*Task item*
Below this line is a set of entries; quote exactly the lines from the line that contains "### Solution: Batch Progress Updates" to the line that contains "### Progress Update Frequency Guidelines", both lines included.

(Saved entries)
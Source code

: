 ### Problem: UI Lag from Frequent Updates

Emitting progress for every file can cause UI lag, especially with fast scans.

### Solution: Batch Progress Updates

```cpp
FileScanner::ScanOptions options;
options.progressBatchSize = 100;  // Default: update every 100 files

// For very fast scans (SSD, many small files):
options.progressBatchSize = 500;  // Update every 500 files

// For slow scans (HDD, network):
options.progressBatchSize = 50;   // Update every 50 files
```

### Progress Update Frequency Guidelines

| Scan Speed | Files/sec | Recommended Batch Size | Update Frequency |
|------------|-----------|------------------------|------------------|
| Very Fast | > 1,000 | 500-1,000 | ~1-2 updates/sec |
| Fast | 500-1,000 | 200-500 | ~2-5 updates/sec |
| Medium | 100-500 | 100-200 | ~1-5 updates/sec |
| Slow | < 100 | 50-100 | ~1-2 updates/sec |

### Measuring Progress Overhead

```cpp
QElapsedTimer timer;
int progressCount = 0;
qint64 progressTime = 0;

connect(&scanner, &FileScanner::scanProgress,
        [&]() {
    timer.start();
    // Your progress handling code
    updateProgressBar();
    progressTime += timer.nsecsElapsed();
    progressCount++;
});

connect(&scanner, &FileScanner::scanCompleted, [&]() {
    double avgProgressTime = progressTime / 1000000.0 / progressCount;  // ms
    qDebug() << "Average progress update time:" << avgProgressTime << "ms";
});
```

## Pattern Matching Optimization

*Your solution*
### Solution: Batch Progress Updates

```cpp
FileScanner::ScanOptions options;
options.progressBatchSize = 100;  // Default: update every 100 files

// For very fast scans (SSD, many small files):
options.progressBatchSize = 500;  // Update every 500 files

// For slow scans (HDD, network):
options.progressBatchSize = 50;   // Update every 50 files
```

### Progress Update Frequency Guidelines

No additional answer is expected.